What you should do
Lines with the word "code" are the ones wanted. Copy each of them from the entries below.

Exercise materials
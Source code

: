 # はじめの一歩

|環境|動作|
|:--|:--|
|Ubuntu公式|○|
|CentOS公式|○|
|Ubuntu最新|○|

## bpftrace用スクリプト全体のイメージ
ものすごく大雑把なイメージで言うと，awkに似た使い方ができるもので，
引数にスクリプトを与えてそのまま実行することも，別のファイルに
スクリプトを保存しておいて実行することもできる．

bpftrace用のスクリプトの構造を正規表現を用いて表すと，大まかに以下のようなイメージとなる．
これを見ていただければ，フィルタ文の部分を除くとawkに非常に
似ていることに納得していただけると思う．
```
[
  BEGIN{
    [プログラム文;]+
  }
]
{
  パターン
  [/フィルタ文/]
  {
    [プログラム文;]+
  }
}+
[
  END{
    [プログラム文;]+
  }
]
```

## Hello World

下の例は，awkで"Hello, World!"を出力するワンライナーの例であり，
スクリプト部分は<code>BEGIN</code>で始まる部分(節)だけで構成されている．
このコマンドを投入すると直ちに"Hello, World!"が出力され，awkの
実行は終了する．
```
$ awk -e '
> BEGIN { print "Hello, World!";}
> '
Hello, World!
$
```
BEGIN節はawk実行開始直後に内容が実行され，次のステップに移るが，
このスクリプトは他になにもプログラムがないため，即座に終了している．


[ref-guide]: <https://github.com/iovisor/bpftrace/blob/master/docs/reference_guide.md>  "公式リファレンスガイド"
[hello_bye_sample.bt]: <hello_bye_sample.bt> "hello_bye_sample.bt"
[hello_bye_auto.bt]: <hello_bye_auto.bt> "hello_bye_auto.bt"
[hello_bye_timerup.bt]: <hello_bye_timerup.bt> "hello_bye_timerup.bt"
==
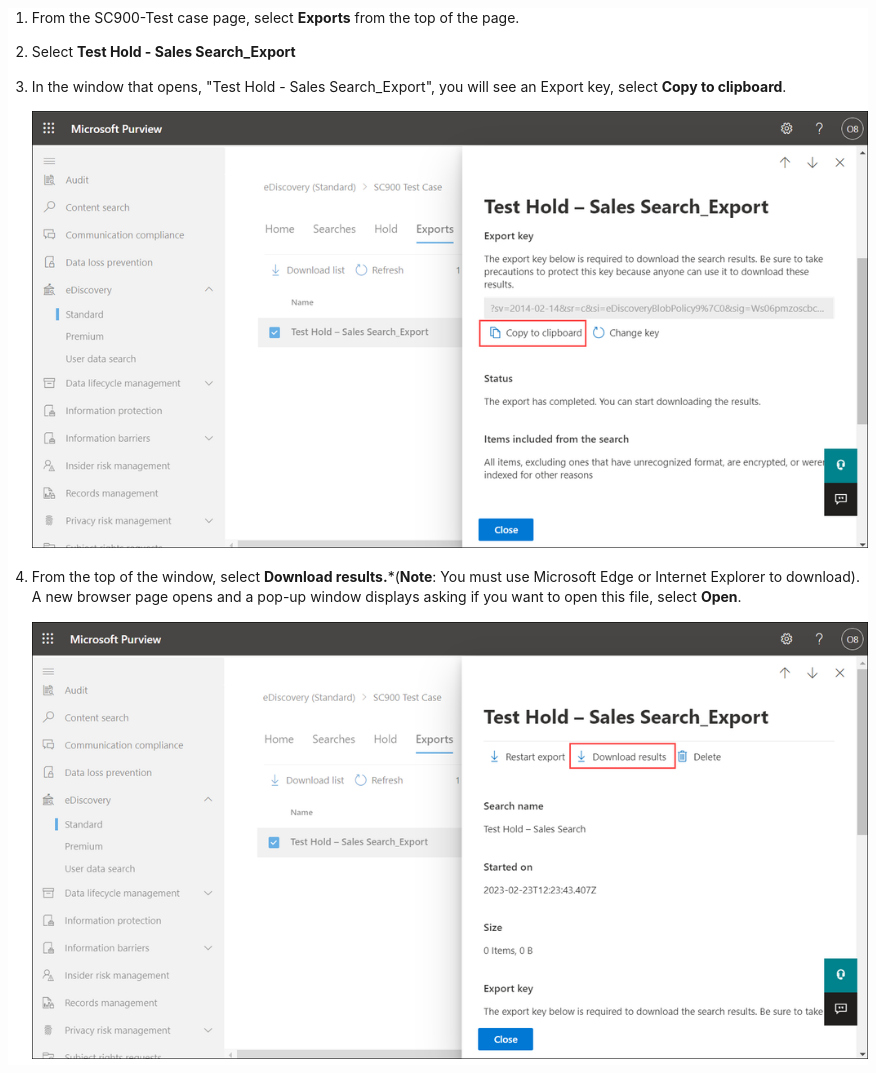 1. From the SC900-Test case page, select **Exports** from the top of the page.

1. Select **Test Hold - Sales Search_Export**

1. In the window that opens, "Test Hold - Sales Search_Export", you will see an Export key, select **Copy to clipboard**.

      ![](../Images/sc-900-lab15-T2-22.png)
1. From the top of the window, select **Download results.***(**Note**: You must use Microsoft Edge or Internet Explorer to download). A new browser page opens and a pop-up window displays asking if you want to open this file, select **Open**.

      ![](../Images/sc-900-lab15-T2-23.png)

Solved exercise
Source code
スクリプト部分は<code>BEGIN</code>で始まる部分(節)だけで構成されている．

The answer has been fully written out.